We know that in modern times, if a child is not taught how to speak or write during their formative years, that they will not be able to, or do so with little skill thereafter. Most actions by other animals, like bees and ants, parrots, birds, etc. are innate, there is little learning required. They are wired to behave in certain ways. Some parrots can speak human language well with amazing memories and the ability to actually sound like the person they are mimicking, but they have no idea what they are talking about. Humans learn language, some easier than others and some better than others. Thus, genetics is involved but we still have to learn the language. So how does that fit in with early humans who had no language to be learned?  We can understand certain sounds may have been made when referring to a tree but that is not language really, just a name for something.

Many books have been written about life among the early humans, but I will simply jump to a period in time when we can really know something about how humans lived and behaved. I am not much into useless speculation unless it has to do with behavior by someone more modern who I can judge according to modernity. 

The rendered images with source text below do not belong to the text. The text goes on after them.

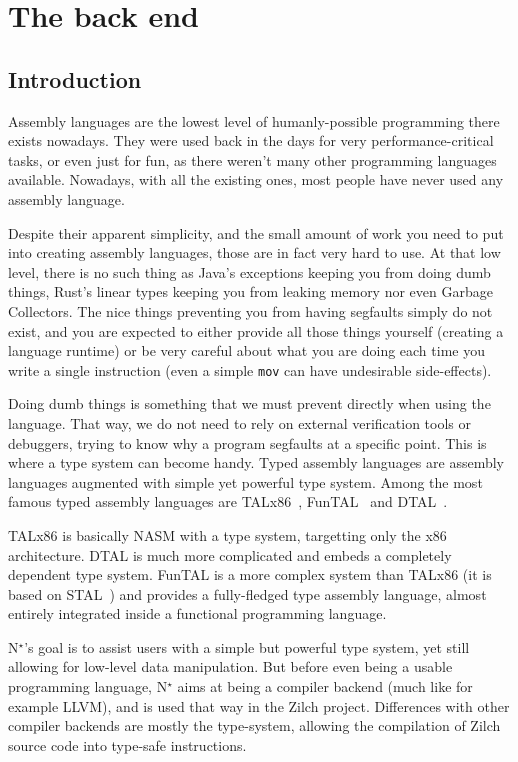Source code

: \part{The back end}\label{part:nstar}


\chapter{Introduction}\label{chap:nstar-abstract}

Assembly languages are the lowest level of humanly-possible programming there exists nowadays. They were used back in the days for very performance-critical tasks, or even just for fun, as there weren't many other programming languages available. Nowadays, with all the existing ones, most people have never used any assembly language.

Despite their apparent simplicity, and the small amount of work you need to put into creating assembly languages, those are in fact very hard to use. At that low level, there is no such thing as Java's exceptions keeping you from doing dumb things, Rust's linear types keeping you from leaking memory nor even Garbage Collectors. The nice things preventing you from having segfaults simply do not exist, and you are expected to either provide all those things yourself (creating a language runtime) or be very careful about what you are doing each time you write a single instruction (even a simple \texttt{mov} can have undesirable side-effects).

Doing dumb things is something that we must prevent directly when using the language. That way, we do not need to rely on external verification tools or debuggers, trying to know why a program segfaults at a specific point.
This is where a type system can become handy. Typed assembly languages are assembly languages augmented with simple yet powerful type system. Among the most famous typed assembly languages are TALx86~\cite{TALx86}, FunTAL~\cite{FunTAL} and DTAL~\cite{DTAL}.

TALx86 is basically NASM with a type system, targetting only the x86 architecture. DTAL is much more complicated and embeds a completely dependent type system. FunTAL is a more complex system than TALx86 (it is based on STAL~\cite{STAL}) and provides a fully-fledged type assembly language, almost entirely integrated inside a functional programming language.

\vspace{\baselineskip}

N$^\star$'s goal is to assist users with a simple but powerful type system, yet still allowing for low-level data manipulation.
But before even being a usable programming language, N$^\star$ aims at being a compiler backend (much like for example LLVM), and is used that way in the Zilch project. Differences with other compiler backends are mostly the type-system, allowing the compilation of Zilch source code into type-safe instructions.

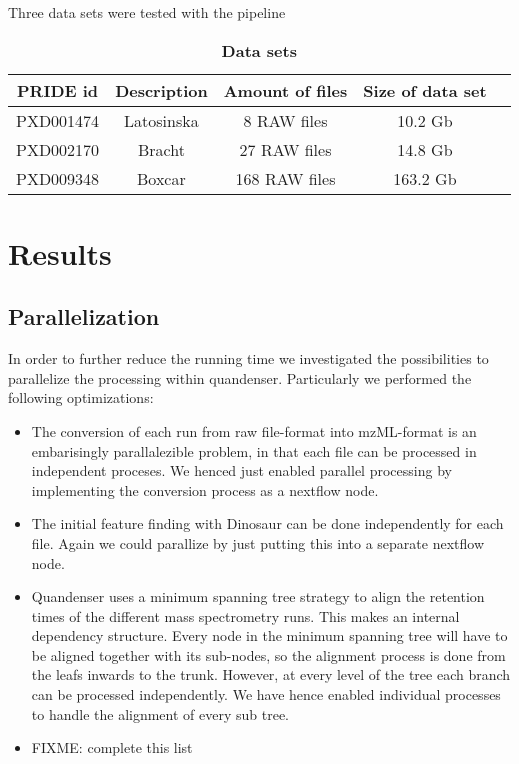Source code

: \documentclass[11pt]{article}
\begin{document}
Three data sets were tested with the pipeline

\begin{table}[!h]
  \caption{{\textbf{Data sets}}}
  \label{table:datasets}
\begin{center}
\begin{tabular}{ccccc}
PRIDE id & Description & Amount of files & Size of data set \\ \hline \hline
PXD001474 & Latosinska & 8 RAW files & 10.2 Gb \\
PXD002170 & Bracht & 27 RAW files & 14.8 Gb  \\
PXD009348 & Boxcar & 168 RAW files & 163.2 Gb & \\
\end{tabular}
\end{center}
\end{table}

\section*{Results}

\subsection*{Parallelization}
In order to further reduce the running time we investigated the possibilities to parallelize the processing within quandenser. Particularly we performed the following optimizations:
\begin{itemize}
  \item The conversion of each run from raw file-format into mzML-format is an embarisingly parallalezible problem, in that each file can be processed in independent proceses. We henced just enabled parallel processing by implementing the conversion process as a nextflow node.
  \item The initial feature finding with Dinosaur\cite{teleman2016dinosaur} can be done independently for each file. Again we could parallize by just putting this into a separate nextflow node.
  \item Quandenser uses a minimum spanning tree strategy \cite{rost2016tric} to align the retention times of the different mass spectrometry runs. This makes an internal dependency structure. Every node in the minimum spanning tree will have to be aligned together with its sub-nodes, so the alignment process is done from the leafs inwards to the trunk.  However, at every level of the tree each branch can be processed independently. We have hence enabled individual processes to handle the alignment of every sub tree.
  \item FIXME: complete this list
\end{itemize}
\end{document}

I just sailed through the first 2 million years of human history in shorter time than a musing on some personal experience for one afternoon. The length will surely get longer as we get into human history after these humans had well developed languages and writing. Then again, shallow impressional observations make it clear enough that some real ‘dodos’ from the primitive past have surfaced—ever since tweeting became available to every such dodo from the swamps of ancient forest life. Smile. Maybe, after all, some sort of ‘DUH?’ species of human is still around, never became extinct, and requires genetic testing done to send them back to the swamps where they came from. Who let them in to begin with?  Smile. I am not referring to you or I, but like Trump, this is 
only for now. There is always next week. I might turn on you any minute. I am disappointed that he never uses my favorite put down (when facing my own ignorance or failures:) “When I want any shit out of you I will squeeze your head”. He prefers insulting adjectives as opposed to calm reasonable discussion of almost any topic.